## WHAT YOU HAVE TO DO
Going through the entries below, tally the lines that hold the word "repository" and state the result alone.

## GIVEN ENTRIES
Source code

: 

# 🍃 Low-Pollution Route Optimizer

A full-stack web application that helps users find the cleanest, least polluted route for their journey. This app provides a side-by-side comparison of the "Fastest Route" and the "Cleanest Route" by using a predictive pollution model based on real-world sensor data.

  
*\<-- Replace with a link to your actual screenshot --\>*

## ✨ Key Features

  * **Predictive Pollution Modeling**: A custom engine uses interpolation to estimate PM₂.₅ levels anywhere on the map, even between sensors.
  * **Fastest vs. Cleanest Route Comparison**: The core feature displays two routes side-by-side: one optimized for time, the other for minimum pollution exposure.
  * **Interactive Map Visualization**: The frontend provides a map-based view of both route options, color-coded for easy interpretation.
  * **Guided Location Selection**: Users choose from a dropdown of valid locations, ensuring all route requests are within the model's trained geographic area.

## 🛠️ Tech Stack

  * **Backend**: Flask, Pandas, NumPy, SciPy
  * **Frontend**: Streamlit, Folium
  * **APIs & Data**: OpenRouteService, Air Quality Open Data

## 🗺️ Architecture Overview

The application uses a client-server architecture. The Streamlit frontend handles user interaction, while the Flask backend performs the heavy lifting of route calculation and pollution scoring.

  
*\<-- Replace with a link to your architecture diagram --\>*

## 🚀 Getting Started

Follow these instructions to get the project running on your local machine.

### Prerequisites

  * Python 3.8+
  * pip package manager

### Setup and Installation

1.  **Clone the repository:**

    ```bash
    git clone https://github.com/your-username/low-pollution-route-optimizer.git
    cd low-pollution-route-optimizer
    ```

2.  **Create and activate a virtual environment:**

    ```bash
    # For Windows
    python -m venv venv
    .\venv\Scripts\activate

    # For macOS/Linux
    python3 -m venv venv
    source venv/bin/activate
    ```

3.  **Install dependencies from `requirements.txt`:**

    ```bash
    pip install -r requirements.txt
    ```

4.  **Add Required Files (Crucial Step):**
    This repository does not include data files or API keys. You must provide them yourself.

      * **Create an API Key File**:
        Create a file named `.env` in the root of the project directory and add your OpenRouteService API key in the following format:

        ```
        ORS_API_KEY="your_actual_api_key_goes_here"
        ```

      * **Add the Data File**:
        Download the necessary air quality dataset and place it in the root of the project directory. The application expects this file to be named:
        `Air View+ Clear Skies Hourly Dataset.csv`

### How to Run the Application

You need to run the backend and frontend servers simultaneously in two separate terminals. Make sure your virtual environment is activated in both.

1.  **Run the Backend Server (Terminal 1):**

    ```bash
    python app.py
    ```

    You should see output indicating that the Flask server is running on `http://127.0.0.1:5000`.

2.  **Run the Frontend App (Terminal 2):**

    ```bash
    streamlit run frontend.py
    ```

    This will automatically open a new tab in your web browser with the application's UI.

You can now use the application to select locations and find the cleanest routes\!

## SOLUTION FOR THIS EXERCISE
2